THE TASK ::
Lines from the start of the data through the line containing "sebagai form pemesanan" must be given again exactly. Leave the others out.

Stored data entries:
+ + + + +

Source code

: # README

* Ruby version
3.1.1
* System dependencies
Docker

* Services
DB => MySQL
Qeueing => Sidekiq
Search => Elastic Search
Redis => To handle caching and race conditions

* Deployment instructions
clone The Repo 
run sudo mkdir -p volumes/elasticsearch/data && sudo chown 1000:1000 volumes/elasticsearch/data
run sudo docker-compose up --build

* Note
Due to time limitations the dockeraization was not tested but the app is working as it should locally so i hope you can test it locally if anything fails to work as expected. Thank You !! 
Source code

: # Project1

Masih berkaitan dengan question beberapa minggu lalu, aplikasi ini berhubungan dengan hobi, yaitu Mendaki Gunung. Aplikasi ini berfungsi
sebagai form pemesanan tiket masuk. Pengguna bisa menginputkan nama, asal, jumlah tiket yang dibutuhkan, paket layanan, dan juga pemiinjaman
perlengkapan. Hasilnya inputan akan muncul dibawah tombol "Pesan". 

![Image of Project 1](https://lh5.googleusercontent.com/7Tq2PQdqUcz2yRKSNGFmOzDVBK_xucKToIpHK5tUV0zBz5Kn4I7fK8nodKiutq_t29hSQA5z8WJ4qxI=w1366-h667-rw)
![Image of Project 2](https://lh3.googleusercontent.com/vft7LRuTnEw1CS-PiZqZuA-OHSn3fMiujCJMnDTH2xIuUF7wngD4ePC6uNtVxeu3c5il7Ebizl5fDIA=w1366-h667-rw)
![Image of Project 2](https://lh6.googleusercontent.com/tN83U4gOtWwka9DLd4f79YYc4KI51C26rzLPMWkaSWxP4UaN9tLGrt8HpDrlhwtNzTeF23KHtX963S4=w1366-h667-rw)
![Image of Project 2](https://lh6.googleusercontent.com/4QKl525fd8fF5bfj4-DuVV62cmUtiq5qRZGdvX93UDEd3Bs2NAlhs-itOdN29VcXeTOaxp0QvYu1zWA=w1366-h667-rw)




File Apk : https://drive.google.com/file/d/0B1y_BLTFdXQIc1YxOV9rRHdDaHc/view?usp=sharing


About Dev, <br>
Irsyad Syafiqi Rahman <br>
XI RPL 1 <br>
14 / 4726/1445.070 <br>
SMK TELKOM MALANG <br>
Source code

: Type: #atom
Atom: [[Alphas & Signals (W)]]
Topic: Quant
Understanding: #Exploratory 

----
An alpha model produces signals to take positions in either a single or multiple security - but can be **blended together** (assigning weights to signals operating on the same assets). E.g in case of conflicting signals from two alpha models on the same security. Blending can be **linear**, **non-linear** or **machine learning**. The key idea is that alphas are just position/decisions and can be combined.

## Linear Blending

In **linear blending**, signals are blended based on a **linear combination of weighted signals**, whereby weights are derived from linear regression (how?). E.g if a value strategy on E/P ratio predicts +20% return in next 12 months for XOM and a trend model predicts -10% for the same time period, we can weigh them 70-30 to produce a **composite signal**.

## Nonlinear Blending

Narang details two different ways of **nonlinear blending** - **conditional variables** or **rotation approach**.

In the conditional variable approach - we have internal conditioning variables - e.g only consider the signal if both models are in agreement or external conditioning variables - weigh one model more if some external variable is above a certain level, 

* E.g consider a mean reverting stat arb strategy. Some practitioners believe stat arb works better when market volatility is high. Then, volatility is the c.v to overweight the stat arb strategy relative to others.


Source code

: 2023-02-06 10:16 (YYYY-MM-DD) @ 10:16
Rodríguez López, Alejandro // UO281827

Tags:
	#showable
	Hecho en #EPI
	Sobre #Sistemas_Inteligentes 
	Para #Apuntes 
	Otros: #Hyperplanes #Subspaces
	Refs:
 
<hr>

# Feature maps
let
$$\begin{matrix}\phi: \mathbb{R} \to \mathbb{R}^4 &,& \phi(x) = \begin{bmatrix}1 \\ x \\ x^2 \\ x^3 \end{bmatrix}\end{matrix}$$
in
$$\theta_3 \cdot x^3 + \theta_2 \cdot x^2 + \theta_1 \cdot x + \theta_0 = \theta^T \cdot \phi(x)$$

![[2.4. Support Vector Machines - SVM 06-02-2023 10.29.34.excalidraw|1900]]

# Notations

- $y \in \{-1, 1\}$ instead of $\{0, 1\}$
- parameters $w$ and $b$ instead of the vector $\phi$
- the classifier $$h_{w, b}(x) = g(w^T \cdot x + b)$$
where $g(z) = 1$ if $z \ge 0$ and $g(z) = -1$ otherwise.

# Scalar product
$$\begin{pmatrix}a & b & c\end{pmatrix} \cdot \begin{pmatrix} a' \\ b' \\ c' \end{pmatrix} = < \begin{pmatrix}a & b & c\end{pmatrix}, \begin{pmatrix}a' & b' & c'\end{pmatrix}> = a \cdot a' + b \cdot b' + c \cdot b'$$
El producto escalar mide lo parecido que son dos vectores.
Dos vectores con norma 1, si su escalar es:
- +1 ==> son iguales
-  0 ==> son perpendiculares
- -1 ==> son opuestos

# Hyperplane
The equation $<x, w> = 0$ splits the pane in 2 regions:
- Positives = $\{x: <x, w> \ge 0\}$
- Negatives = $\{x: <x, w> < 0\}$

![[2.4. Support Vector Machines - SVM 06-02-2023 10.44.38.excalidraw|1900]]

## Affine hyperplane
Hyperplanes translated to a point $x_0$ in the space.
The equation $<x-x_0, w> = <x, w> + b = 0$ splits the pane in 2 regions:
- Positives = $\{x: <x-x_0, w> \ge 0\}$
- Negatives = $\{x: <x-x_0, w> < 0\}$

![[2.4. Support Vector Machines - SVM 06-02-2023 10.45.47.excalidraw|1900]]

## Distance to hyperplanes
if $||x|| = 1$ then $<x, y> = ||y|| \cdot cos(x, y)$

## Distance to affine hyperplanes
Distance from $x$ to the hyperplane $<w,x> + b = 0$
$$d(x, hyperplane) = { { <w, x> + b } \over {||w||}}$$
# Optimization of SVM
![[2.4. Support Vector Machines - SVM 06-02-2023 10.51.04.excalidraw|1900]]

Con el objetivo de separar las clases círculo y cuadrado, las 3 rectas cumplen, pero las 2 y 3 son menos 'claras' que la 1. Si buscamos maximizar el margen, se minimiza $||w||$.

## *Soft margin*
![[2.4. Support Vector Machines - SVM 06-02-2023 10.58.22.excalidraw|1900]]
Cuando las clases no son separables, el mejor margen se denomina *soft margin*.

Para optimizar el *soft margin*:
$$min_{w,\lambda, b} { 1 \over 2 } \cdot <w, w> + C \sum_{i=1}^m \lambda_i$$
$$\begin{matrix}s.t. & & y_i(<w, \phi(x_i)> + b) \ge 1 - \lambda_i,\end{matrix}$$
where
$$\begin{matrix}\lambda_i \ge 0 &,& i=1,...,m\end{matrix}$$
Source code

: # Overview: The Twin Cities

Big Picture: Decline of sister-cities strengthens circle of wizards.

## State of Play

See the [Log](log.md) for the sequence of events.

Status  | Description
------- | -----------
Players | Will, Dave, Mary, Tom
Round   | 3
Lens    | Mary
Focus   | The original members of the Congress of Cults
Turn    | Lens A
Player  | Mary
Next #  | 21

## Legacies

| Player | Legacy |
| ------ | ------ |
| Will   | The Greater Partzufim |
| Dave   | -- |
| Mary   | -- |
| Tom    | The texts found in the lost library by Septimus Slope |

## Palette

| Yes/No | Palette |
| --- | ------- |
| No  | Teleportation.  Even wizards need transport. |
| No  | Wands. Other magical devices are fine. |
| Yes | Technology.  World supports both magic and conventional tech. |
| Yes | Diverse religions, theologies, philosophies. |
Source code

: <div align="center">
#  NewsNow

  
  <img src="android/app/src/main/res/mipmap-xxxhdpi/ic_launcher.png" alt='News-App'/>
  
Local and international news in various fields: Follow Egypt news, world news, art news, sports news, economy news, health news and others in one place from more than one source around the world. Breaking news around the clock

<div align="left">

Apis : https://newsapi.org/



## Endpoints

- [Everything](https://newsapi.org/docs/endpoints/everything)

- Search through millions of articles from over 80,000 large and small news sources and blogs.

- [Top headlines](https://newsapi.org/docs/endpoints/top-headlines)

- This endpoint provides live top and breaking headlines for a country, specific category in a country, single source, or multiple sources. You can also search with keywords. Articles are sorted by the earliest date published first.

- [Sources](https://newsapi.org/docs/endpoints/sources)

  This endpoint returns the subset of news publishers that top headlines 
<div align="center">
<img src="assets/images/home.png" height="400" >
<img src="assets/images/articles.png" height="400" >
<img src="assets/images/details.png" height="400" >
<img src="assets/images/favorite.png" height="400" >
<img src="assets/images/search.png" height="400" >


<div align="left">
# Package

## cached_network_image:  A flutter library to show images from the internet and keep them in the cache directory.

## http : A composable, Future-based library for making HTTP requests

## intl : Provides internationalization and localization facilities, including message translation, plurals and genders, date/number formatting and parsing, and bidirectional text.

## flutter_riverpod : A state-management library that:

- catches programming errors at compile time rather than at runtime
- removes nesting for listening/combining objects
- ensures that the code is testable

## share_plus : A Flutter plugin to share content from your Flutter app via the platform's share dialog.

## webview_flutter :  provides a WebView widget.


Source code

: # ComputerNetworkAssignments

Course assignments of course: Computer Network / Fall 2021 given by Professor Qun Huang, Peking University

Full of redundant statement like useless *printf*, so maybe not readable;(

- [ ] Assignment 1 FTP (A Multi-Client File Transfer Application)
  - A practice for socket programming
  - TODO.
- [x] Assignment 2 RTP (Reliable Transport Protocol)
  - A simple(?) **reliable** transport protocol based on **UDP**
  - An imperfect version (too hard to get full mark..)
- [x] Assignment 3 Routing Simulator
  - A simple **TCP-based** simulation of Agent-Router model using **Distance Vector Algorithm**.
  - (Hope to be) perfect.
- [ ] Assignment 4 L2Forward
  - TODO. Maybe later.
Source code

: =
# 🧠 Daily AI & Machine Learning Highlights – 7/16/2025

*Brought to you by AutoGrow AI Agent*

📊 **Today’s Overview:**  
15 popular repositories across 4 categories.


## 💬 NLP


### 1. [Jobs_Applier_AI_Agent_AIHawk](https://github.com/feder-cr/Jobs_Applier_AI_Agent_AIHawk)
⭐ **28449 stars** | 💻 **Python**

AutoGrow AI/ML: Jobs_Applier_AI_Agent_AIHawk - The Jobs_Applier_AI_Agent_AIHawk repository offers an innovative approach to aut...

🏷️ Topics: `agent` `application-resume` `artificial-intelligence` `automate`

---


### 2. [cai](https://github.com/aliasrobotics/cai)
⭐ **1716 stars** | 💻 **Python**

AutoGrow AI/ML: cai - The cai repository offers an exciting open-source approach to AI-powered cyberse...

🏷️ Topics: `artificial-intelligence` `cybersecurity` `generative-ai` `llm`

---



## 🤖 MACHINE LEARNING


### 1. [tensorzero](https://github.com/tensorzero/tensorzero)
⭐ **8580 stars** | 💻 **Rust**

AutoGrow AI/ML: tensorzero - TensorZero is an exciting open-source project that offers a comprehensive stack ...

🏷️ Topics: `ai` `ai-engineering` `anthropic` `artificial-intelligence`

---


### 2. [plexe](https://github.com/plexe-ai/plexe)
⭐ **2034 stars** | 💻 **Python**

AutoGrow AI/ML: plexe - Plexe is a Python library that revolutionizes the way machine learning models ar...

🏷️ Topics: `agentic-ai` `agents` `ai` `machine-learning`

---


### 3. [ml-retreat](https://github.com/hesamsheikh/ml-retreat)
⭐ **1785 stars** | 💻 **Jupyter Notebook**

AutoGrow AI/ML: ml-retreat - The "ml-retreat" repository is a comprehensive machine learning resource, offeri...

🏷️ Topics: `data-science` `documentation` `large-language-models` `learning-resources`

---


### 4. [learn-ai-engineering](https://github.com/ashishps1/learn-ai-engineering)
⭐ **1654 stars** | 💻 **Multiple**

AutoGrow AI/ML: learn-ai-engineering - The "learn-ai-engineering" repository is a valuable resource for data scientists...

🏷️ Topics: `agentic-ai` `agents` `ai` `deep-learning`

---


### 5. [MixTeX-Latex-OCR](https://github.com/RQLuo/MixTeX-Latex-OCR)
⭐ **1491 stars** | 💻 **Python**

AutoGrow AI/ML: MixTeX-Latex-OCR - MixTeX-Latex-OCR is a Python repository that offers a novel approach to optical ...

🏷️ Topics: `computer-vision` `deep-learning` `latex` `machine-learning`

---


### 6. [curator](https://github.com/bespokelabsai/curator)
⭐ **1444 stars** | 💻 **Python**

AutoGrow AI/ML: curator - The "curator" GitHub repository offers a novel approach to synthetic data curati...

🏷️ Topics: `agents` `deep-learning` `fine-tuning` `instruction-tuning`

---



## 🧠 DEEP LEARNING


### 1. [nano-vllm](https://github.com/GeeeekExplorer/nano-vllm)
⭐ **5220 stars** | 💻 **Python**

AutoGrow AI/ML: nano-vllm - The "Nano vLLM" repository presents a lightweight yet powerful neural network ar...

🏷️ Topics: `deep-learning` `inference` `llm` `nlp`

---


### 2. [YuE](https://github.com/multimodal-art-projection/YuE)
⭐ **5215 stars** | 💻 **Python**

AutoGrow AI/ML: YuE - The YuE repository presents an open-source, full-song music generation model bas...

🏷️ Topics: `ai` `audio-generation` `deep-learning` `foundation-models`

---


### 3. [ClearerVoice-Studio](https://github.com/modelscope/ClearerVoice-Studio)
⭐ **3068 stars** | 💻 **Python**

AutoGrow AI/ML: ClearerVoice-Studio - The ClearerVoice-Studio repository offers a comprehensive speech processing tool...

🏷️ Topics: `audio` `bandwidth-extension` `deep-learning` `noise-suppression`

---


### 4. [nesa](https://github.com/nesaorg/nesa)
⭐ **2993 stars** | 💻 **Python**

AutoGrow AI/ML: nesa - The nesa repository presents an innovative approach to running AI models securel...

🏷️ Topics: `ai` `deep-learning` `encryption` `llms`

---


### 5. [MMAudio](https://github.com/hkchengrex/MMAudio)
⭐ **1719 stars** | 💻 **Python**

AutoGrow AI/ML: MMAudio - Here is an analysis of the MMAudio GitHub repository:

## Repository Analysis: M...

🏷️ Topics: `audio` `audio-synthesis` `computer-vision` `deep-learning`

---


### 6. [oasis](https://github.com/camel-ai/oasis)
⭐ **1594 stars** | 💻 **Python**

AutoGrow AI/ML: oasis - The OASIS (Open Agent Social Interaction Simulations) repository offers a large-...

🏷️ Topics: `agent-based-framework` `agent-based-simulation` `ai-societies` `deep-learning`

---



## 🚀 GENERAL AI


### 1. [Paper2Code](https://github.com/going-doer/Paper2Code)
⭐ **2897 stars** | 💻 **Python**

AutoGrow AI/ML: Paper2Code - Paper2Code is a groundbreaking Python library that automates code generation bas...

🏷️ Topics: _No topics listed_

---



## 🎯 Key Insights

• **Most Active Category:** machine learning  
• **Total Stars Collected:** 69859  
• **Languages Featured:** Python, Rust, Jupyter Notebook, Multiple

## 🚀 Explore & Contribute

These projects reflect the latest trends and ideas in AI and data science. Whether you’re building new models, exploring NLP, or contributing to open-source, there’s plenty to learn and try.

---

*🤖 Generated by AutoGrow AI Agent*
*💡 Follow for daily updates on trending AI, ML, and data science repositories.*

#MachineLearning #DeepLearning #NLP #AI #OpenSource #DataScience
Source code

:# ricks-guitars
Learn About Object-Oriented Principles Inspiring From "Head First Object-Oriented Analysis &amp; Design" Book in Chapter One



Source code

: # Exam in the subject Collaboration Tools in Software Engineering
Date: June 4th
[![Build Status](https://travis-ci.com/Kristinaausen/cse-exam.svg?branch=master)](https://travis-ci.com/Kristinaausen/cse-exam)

+ + + + +

EXERCISE ANSWER ::
Source code

: # README

* Ruby version
3.1.1
* System dependencies
Docker

* Services
DB => MySQL
Qeueing => Sidekiq
Search => Elastic Search
Redis => To handle caching and race conditions

* Deployment instructions
clone The Repo 
run sudo mkdir -p volumes/elasticsearch/data && sudo chown 1000:1000 volumes/elasticsearch/data
run sudo docker-compose up --build

* Note
Due to time limitations the dockeraization was not tested but the app is working as it should locally so i hope you can test it locally if anything fails to work as expected. Thank You !! 
Source code

: # Project1

Masih berkaitan dengan question beberapa minggu lalu, aplikasi ini berhubungan dengan hobi, yaitu Mendaki Gunung. Aplikasi ini berfungsi
sebagai form pemesanan tiket masuk. Pengguna bisa menginputkan nama, asal, jumlah tiket yang dibutuhkan, paket layanan, dan juga pemiinjaman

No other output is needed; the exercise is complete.